Advanced routing with firewall marks and `rp_filter`
Today is routing day. You should now how to add an IP route, basic use of ip rule
, and good understanding of iptables
to read this.
This is cross posted (in French) on LinuxFr.
Problem
I have an ADSL modem (Freebox) in bridge mode, and an optic fibre (Livebox) in DMZ mode. All but selected traffic goes via ADSL, and the other one goes via fibre channel. This is my setup, and in the opposite case, the problem will still be the same.
To ease the issue, I'll talk about traffic going through the router, running Debian GNU/Linux, and not about the traffic generated by this router.
My ADSL address is 82.236.xxx.xxx and fibre is 90.76.xxx.xxx.
What should work
We take for granted that the mangle
table is empty.
> ip route show table livebox
default via 192.168.1.1 dev eth_livebox src 192.168.1.253
82.236.xxx.0/24 dev eth_adsl scope link src 82.236.xxx.xxx
192.168.0.0/24 dev bridge_local scope link src 192.168.0.253
192.168.1.0/24 dev eth_livebox scope link src 192.168.1.253
iptables -t mangle -I PREROUTING --destination 23.23.114.123 -j MARK --set-mark 1
ip rule add from all fwmark 0x1 lookup livebox
This is not working. It means that when I do
curl http://api.ipify.org/ --resolve api.ipify.org:80:23.23.114.123
from a LAN client, nothing is returned.
What works
The livebox
table is unchanged.
However, after flushing the mangle
table, we fill it with this:
iptables -t mangle -I PREROUTING --source 23.23.114.123 -j TOS --set-tos 0x10
iptables -t mangle -I PREROUTING --destination 23.23.114.123 -j TOS --set-tos 0x10
ip rule add from all tos 0x10 lookup livebox
And then :
> curl http://api.ipify.org/ --resolve api.ipify.org:80:23.23.114.123
90.76.xxx.xxx
Why?
Between the two snippets, I changed two things:
- I used the TOS IP header instead of firewall marked, managed internally by the kernel and its modules.
- I marked the returning packets.
I lied (by omission): rp_filter
I forgot to say that on all interfaces, the rp_filter
is set to 1.
According to the kernel documentation, the value 1 stands for a strict reverse path checking as defined in the RFC 3704.

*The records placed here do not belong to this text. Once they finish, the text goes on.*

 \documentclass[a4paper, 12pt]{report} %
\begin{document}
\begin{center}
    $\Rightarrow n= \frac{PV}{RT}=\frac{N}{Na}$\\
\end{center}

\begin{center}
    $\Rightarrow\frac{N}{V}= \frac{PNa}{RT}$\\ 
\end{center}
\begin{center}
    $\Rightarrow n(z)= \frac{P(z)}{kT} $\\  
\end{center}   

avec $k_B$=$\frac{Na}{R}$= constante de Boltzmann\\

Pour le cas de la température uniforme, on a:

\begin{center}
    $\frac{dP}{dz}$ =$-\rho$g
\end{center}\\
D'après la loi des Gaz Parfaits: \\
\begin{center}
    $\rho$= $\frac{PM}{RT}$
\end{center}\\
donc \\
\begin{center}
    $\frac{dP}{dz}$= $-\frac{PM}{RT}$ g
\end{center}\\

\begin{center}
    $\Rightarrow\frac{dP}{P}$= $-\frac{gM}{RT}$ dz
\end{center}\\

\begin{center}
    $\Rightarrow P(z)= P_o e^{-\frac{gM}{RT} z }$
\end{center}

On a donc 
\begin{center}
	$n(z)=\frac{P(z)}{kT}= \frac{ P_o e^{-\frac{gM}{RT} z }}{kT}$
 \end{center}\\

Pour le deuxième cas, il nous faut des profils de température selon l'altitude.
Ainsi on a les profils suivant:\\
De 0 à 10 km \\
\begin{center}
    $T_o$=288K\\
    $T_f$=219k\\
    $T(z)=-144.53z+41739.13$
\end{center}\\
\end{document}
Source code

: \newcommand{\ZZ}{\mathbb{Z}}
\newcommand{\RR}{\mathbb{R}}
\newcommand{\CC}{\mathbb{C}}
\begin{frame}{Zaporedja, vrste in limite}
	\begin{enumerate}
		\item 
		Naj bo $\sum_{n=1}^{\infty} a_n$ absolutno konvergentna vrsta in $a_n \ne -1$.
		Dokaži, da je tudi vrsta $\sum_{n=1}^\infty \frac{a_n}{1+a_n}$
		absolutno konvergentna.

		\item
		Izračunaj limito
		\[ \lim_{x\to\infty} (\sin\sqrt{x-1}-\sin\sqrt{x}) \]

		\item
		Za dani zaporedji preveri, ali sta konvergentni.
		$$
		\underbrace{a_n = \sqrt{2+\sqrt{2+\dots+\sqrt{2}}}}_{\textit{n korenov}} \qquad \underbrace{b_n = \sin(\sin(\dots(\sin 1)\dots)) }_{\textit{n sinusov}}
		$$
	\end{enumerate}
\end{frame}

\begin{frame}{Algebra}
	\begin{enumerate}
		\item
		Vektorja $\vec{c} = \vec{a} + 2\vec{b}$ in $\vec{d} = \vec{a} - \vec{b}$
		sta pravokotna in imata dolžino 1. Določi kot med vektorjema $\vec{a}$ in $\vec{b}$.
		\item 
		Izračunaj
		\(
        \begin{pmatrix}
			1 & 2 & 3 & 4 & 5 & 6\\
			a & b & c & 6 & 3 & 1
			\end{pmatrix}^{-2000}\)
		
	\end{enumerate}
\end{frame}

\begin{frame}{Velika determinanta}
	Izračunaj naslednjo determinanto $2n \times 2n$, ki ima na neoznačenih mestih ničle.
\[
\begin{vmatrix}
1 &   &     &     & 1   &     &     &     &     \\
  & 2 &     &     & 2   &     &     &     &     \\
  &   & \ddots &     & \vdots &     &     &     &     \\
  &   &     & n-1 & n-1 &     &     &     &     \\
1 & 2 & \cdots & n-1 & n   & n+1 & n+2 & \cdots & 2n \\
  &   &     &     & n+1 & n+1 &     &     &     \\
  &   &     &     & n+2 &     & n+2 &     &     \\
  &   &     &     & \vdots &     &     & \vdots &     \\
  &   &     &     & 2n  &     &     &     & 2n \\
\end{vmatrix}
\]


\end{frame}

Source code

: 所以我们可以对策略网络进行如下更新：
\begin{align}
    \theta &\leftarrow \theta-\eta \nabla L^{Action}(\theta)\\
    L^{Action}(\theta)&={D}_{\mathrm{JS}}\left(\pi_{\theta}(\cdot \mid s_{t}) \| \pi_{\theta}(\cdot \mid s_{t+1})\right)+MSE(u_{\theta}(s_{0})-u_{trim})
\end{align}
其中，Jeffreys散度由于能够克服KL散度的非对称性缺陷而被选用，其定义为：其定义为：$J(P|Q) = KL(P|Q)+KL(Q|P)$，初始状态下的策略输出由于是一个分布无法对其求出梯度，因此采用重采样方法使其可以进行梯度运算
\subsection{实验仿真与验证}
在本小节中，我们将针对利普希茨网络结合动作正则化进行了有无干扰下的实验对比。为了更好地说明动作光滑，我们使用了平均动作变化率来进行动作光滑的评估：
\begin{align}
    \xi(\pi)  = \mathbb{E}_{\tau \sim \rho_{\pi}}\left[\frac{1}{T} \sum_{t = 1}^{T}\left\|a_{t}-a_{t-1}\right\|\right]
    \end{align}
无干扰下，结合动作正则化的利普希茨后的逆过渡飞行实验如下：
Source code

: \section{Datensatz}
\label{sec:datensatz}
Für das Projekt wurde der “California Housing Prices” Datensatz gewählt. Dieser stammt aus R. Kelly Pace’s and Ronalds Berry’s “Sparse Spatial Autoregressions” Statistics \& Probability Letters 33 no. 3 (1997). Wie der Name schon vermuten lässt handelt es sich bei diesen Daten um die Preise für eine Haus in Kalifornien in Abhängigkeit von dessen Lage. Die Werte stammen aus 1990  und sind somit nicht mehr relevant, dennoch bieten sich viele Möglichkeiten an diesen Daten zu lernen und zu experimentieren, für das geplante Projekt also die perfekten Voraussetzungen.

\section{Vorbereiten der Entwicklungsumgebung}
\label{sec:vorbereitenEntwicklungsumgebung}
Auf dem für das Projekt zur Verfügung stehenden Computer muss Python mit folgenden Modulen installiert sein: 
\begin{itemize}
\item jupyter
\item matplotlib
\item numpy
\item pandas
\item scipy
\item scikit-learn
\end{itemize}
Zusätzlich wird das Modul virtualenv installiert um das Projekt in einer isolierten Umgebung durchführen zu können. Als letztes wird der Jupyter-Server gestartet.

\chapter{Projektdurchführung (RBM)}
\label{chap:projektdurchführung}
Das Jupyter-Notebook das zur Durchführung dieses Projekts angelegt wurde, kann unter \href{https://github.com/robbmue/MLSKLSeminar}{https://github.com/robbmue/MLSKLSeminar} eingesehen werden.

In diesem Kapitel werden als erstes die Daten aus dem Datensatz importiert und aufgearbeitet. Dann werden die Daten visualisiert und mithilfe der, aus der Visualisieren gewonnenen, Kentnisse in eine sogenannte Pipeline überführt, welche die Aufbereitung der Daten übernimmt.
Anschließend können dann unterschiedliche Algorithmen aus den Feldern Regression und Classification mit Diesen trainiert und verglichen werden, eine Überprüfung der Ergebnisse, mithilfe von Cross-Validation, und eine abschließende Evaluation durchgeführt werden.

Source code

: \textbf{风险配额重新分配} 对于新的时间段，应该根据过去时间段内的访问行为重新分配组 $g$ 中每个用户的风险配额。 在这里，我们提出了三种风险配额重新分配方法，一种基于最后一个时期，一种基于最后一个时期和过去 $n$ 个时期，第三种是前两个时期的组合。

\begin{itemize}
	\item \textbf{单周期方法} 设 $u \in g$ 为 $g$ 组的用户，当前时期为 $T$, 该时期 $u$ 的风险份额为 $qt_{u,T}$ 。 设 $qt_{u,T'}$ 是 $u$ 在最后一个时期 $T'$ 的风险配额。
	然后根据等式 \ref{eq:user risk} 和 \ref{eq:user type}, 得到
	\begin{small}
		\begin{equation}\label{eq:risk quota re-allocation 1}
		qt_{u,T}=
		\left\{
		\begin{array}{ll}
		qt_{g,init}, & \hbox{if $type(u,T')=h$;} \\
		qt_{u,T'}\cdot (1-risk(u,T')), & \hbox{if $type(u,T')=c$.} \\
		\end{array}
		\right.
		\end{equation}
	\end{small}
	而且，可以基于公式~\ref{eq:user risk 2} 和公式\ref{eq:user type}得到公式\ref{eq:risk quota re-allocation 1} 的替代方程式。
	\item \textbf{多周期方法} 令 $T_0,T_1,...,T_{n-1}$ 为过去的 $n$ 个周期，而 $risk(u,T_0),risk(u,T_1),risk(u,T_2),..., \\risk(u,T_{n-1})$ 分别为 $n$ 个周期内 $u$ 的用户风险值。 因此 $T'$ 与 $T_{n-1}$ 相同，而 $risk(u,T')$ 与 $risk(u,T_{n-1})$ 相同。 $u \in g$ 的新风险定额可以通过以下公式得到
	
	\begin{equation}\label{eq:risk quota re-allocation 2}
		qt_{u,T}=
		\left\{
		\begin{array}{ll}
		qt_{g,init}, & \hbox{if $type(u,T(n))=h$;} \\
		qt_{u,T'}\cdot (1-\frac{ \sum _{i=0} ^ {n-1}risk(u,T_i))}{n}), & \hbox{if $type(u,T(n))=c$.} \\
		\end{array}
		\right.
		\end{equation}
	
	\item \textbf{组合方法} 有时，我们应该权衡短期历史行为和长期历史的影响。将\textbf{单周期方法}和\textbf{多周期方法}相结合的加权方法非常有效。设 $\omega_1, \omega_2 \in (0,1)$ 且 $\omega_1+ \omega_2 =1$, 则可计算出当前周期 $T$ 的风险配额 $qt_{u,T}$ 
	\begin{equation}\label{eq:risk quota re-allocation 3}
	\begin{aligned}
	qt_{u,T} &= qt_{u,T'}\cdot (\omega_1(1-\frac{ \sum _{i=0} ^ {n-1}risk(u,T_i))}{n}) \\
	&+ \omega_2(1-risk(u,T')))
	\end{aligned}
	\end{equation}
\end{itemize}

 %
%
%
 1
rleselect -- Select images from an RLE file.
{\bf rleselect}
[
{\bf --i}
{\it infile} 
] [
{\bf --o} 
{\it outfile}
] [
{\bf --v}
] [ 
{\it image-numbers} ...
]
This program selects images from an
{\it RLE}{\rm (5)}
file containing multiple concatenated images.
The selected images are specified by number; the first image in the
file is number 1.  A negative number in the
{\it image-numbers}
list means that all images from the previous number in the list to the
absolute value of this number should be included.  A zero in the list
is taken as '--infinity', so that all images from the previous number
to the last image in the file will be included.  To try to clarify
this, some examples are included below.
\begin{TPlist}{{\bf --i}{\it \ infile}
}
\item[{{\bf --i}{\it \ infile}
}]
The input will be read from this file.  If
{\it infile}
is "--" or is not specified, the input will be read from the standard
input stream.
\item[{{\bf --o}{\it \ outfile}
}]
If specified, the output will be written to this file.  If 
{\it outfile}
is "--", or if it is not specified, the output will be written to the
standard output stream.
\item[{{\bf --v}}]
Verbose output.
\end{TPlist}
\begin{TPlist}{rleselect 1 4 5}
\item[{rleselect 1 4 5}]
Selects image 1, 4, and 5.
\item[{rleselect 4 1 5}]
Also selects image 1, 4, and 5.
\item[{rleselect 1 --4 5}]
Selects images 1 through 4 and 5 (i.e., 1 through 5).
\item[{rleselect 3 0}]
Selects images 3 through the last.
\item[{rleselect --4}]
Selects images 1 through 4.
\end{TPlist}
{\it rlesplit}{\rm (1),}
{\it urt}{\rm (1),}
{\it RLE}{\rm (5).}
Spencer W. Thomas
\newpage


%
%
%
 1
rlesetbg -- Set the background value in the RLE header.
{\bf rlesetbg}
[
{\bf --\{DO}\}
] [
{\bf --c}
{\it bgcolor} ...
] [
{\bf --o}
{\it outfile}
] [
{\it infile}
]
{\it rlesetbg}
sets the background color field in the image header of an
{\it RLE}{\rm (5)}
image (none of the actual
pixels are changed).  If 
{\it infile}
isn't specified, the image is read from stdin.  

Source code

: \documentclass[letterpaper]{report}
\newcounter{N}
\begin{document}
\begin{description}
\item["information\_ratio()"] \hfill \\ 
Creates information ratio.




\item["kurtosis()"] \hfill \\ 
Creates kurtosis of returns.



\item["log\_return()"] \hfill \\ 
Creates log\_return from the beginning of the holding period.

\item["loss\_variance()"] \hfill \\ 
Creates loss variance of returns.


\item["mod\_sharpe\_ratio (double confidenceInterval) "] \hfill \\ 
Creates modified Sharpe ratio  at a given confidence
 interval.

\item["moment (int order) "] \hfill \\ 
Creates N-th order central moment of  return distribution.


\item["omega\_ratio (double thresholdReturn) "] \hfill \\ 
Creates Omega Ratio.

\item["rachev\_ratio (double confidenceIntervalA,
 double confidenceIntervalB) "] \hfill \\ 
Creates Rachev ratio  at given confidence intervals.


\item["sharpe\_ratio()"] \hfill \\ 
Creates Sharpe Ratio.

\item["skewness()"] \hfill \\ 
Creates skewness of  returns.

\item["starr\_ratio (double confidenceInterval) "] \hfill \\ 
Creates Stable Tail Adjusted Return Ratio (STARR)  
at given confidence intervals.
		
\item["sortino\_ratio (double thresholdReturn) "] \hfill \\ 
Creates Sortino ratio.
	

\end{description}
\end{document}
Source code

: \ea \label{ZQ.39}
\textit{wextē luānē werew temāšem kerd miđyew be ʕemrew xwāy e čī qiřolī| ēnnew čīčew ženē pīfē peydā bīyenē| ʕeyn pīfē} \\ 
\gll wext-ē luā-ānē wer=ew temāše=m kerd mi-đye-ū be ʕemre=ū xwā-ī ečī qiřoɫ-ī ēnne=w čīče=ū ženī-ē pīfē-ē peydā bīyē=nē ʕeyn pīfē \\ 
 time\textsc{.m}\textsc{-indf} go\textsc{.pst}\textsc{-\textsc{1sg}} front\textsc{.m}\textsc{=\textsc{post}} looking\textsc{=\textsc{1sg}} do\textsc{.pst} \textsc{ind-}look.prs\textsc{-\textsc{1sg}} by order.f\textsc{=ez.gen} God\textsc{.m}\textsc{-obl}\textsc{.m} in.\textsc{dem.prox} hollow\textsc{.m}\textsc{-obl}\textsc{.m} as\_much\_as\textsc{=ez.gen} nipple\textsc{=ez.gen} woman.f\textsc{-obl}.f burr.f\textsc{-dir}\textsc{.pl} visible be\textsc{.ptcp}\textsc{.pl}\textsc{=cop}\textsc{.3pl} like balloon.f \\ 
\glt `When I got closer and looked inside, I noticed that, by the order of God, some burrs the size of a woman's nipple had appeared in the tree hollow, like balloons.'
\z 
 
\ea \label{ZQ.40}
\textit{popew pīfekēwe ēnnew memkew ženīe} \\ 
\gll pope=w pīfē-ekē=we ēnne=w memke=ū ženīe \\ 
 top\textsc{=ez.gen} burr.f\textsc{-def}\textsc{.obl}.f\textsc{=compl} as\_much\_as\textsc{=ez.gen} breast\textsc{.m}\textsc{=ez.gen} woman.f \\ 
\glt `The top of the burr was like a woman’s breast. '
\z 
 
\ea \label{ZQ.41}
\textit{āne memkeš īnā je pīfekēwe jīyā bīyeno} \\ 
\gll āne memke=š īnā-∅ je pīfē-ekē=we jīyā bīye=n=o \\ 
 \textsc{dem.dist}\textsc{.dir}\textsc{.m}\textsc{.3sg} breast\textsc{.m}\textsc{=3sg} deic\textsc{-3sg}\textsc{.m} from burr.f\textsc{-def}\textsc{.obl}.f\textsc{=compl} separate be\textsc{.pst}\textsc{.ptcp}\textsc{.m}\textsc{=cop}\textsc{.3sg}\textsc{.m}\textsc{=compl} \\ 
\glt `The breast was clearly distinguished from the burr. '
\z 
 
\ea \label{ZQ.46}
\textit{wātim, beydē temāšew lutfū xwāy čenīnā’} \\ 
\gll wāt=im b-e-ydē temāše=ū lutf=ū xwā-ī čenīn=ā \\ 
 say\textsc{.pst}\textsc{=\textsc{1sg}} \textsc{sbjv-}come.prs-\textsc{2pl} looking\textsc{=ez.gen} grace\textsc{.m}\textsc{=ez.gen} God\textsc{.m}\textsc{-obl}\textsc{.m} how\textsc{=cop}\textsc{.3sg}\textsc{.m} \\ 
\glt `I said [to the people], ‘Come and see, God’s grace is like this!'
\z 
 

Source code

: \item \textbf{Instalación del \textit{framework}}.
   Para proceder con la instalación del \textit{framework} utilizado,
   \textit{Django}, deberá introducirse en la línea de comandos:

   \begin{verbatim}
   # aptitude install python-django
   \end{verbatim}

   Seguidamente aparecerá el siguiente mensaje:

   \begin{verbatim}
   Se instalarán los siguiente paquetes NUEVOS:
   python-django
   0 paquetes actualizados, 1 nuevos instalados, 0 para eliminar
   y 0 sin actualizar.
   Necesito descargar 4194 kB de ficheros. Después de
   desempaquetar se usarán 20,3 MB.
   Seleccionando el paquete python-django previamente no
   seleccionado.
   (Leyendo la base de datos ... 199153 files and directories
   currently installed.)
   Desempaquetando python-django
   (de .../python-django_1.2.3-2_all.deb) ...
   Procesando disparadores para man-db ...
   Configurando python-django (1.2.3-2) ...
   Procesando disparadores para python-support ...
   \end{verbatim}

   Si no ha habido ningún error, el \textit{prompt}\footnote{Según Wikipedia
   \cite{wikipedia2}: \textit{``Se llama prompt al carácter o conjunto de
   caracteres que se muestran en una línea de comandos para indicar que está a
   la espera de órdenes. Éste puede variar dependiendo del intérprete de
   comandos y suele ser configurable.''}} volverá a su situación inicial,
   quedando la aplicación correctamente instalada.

To summarize, when a packet comes into an interface, the kernel swap both source
and destination
IP address fields, and try to route this new fake packet. If the chosen route goes out through the interface where the packet comes from, the check is ok. Otherwise, the packet is dropped.
So, according to What should work
, since the incoming packet is not marked with 1
, the strict reverse path checking fails. Indeed, the returning packet comes through eth_livebox
, but without mark, it is routed according to the main
table, which says to go through eth_adsl
. It is a failure. This is the reason of the change no. 2.
Why TOS and not MARK ?
Yes, of course, I tried -j MARK
on returning packets. And this is not working. After some hours of digging old mailing-lists messages, I found this one:
OK, looking at fib_validate_source(), it looks like how rp_filter works is just that the kernel takes the packet, reverses src & dst addrs and interfaces, and tries to do a routing lookup. It totally ignores marking when building the routing key, but weirdly enough, it does check the TOS.
OOOOOK. So I read some documentation about TOS, and since I'm still looking for a solution, I do it quick and dirty. It works. This is the reason of the change no. 2.
Can it be better?
I let you check the code of fib_validate_source()
. Honestly, it's too heavy for me.
But in my opinion, the result is inconsistent. I know that TOS
is inside the IP
header, and that firewall marks are specific to host internals. And on the other side ip rule
has a syntax to look for a route either on the TOS
header value or on the firewall mark value with fwmark
.
I don't know what I really should do for now, and here are my conclusions, non exclusive.
Give up rp_filter
on public interfaces
The goal of rp_filter
is to avoid DDoS, but also to filter rogue clients that forge packets directly within my own managed network. It is a bit like SPF, it protects other actors.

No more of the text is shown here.